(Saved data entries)
----

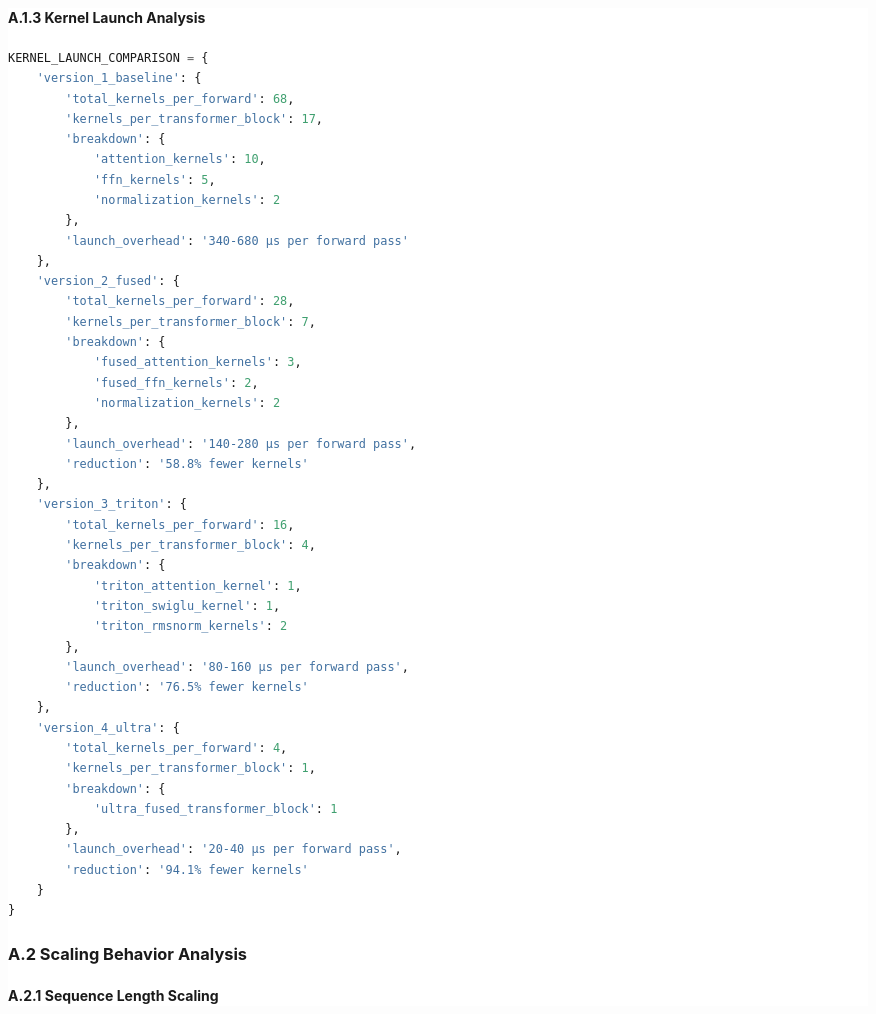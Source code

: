 #### A.1.3 Kernel Launch Analysis

```python
KERNEL_LAUNCH_COMPARISON = {
    'version_1_baseline': {
        'total_kernels_per_forward': 68,
        'kernels_per_transformer_block': 17,
        'breakdown': {
            'attention_kernels': 10,
            'ffn_kernels': 5,
            'normalization_kernels': 2
        },
        'launch_overhead': '340-680 μs per forward pass'
    },
    'version_2_fused': {
        'total_kernels_per_forward': 28,
        'kernels_per_transformer_block': 7,
        'breakdown': {
            'fused_attention_kernels': 3,
            'fused_ffn_kernels': 2,
            'normalization_kernels': 2
        },
        'launch_overhead': '140-280 μs per forward pass',
        'reduction': '58.8% fewer kernels'
    },
    'version_3_triton': {
        'total_kernels_per_forward': 16,
        'kernels_per_transformer_block': 4,
        'breakdown': {
            'triton_attention_kernel': 1,
            'triton_swiglu_kernel': 1,
            'triton_rmsnorm_kernels': 2
        },
        'launch_overhead': '80-160 μs per forward pass',
        'reduction': '76.5% fewer kernels'
    },
    'version_4_ultra': {
        'total_kernels_per_forward': 4,
        'kernels_per_transformer_block': 1,
        'breakdown': {
            'ultra_fused_transformer_block': 1
        },
        'launch_overhead': '20-40 μs per forward pass',
        'reduction': '94.1% fewer kernels'
    }
}
```

### A.2 Scaling Behavior Analysis

#### A.2.1 Sequence Length Scaling

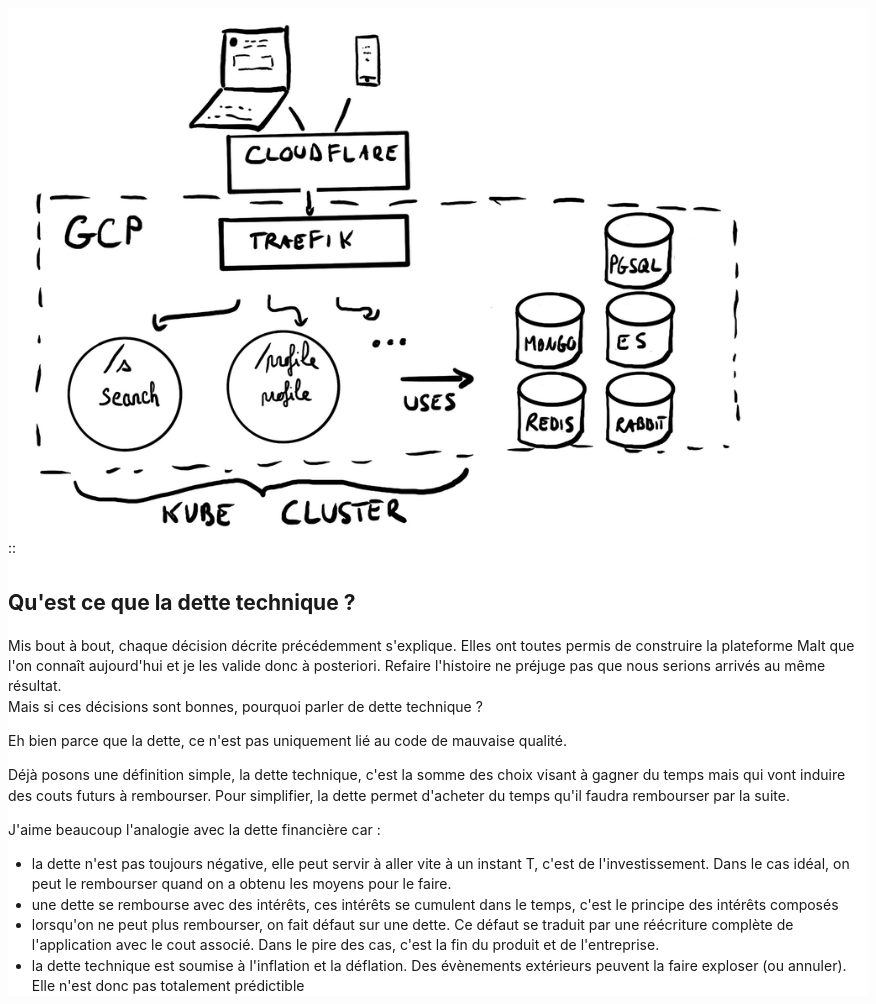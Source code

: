 ![Stack 2019](/images/stack-2019.jpg)
::


## Qu'est ce que la dette technique ?

Mis bout à bout, chaque décision décrite précédemment s'explique. Elles ont toutes permis de construire la plateforme Malt que l'on connaît aujourd'hui et je les valide donc à posteriori. Refaire l'histoire ne préjuge pas que nous serions arrivés au même résultat.  
Mais si ces décisions sont bonnes, pourquoi parler de dette technique ?

Eh bien parce que la dette, ce n'est pas uniquement lié au code de mauvaise qualité.

Déjà posons une définition simple, la dette technique, c'est la somme des choix visant à gagner du temps mais qui vont induire des couts futurs à rembourser.
Pour simplifier, la dette permet d'acheter du temps qu'il faudra rembourser par la suite.

J'aime beaucoup l'analogie avec la dette financière car :

- la dette n'est pas toujours négative, elle peut servir à aller vite à un instant T, c'est de l'investissement. Dans le cas idéal, on peut le rembourser quand on a obtenu les moyens pour le faire.
- une dette se rembourse avec des intérêts, ces intérêts se cumulent dans le temps, c'est le principe des intérêts composés
- lorsqu'on ne peut plus rembourser, on fait défaut sur une dette. Ce défaut se traduit par une réécriture complète de l'application avec le cout associé. Dans le pire des cas, c'est la fin du produit et de l'entreprise.
- la dette technique est soumise à l'inflation et la déflation. Des évènements extérieurs peuvent la faire exploser (ou annuler). Elle n'est donc pas totalement prédictible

----

# Exercise objective
The copy you write must hold every record verbatim and none of the pictures.

# Task result
Source code

: #### A.1.3 Kernel Launch Analysis

```python
KERNEL_LAUNCH_COMPARISON = {
    'version_1_baseline': {
        'total_kernels_per_forward': 68,
        'kernels_per_transformer_block': 17,
        'breakdown': {
            'attention_kernels': 10,
            'ffn_kernels': 5,
            'normalization_kernels': 2
        },
        'launch_overhead': '340-680 μs per forward pass'
    },
    'version_2_fused': {
        'total_kernels_per_forward': 28,
        'kernels_per_transformer_block': 7,
        'breakdown': {
            'fused_attention_kernels': 3,
            'fused_ffn_kernels': 2,
            'normalization_kernels': 2
        },
        'launch_overhead': '140-280 μs per forward pass',
        'reduction': '58.8% fewer kernels'
    },
    'version_3_triton': {
        'total_kernels_per_forward': 16,
        'kernels_per_transformer_block': 4,
        'breakdown': {
            'triton_attention_kernel': 1,
            'triton_swiglu_kernel': 1,
            'triton_rmsnorm_kernels': 2
        },
        'launch_overhead': '80-160 μs per forward pass',
        'reduction': '76.5% fewer kernels'
    },
    'version_4_ultra': {
        'total_kernels_per_forward': 4,
        'kernels_per_transformer_block': 1,
        'breakdown': {
            'ultra_fused_transformer_block': 1
        },
        'launch_overhead': '20-40 μs per forward pass',
        'reduction': '94.1% fewer kernels'
    }
}
```

### A.2 Scaling Behavior Analysis

#### A.2.1 Sequence Length Scaling

Source code

: ![Stack 2019](/images/stack-2019.jpg)
::


## Qu'est ce que la dette technique ?

Mis bout à bout, chaque décision décrite précédemment s'explique. Elles ont toutes permis de construire la plateforme Malt que l'on connaît aujourd'hui et je les valide donc à posteriori. Refaire l'histoire ne préjuge pas que nous serions arrivés au même résultat.  
Mais si ces décisions sont bonnes, pourquoi parler de dette technique ?

Eh bien parce que la dette, ce n'est pas uniquement lié au code de mauvaise qualité.

Déjà posons une définition simple, la dette technique, c'est la somme des choix visant à gagner du temps mais qui vont induire des couts futurs à rembourser.
Pour simplifier, la dette permet d'acheter du temps qu'il faudra rembourser par la suite.

J'aime beaucoup l'analogie avec la dette financière car :

- la dette n'est pas toujours négative, elle peut servir à aller vite à un instant T, c'est de l'investissement. Dans le cas idéal, on peut le rembourser quand on a obtenu les moyens pour le faire.
- une dette se rembourse avec des intérêts, ces intérêts se cumulent dans le temps, c'est le principe des intérêts composés
- lorsqu'on ne peut plus rembourser, on fait défaut sur une dette. Ce défaut se traduit par une réécriture complète de l'application avec le cout associé. Dans le pire des cas, c'est la fin du produit et de l'entreprise.
- la dette technique est soumise à l'inflation et la déflation. Des évènements extérieurs peuvent la faire exploser (ou annuler). Elle n'est donc pas totalement prédictible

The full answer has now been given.